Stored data
=======
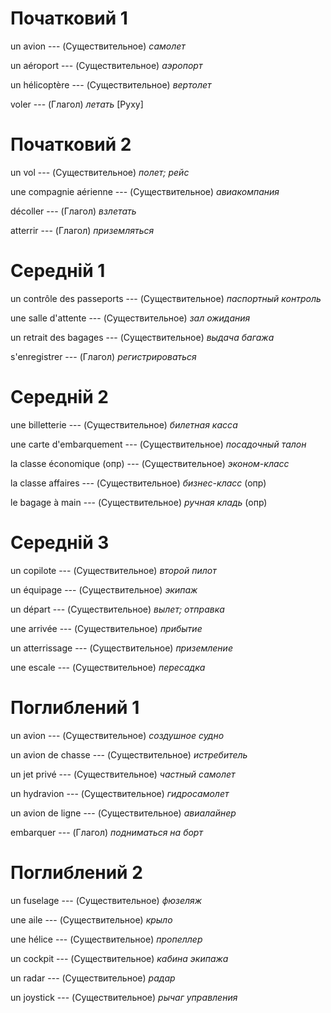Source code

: # Початковий 1

un avion --- (Существительное)
*самолет*



un aéroport --- (Существительное)
*аэропорт*



un hélicoptère --- (Существительное)
*вертолет*



voler --- (Глагол)
*летать* [Руху]



# Початковий 2



un vol --- (Существительное)
*полет; рейс*



une compagnie aérienne --- (Существительное)
*авиакомпания*



décoller --- (Глагол)
*взлетать*



atterrir --- (Глагол)
*приземляться*



# Середній 1

un contrôle des passeports --- (Существительное)
*паспортный контроль*



une salle d'attente --- (Существительное)
*зал ожидания*



un retrait des bagages --- (Существительное)
*выдача багажа*



s'enregistrer --- (Глагол)
*регистрироваться*



# Середній 2

une billetterie --- (Существительное)
*билетная касса*



une carte d'embarquement --- (Существительное)
*посадочный талон*



la classe économique (опр) --- (Существительное)
*эконом-класс*



la classe affaires --- (Существительное)
*бизнес-класс* (опр)



le bagage à main --- (Существительное)
*ручная кладь* (опр)



# Середній 3

un copilote --- (Существительное)
*второй пилот*



un équipage --- (Существительное)
*экипаж*



un départ --- (Существительное)
*вылет; отправка*



une arrivée --- (Существительное)
*прибытие*



un atterrissage --- (Существительное)
*приземление*



une escale --- (Существительное)
*пересадка*



# Поглиблений 1

un avion --- (Существительное)
*создушное судно*



un avion de chasse --- (Существительное)
*истребитель*



un jet privé --- (Существительное)
*частный самолет*



un hydravion --- (Существительное)
*гидросамолет*



un avion de ligne --- (Существительное)
*авиалайнер*



embarquer --- (Глагол)
*подниматься на борт*



# Поглиблений 2

un fuselage --- (Существительное)
*фюзеляж*



une aile --- (Существительное)
*крыло*



une hélice --- (Существительное)
*пропеллер*



un cockpit --- (Существительное)
*кабина экипажа*



un radar --- (Существительное)
*радар*



un joystick --- (Существительное)
*рычаг управления*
=======
Return every line of the preceding records in which the word "classe" appears.

la classe économique (опр) --- (Существительное)
la classe affaires --- (Существительное)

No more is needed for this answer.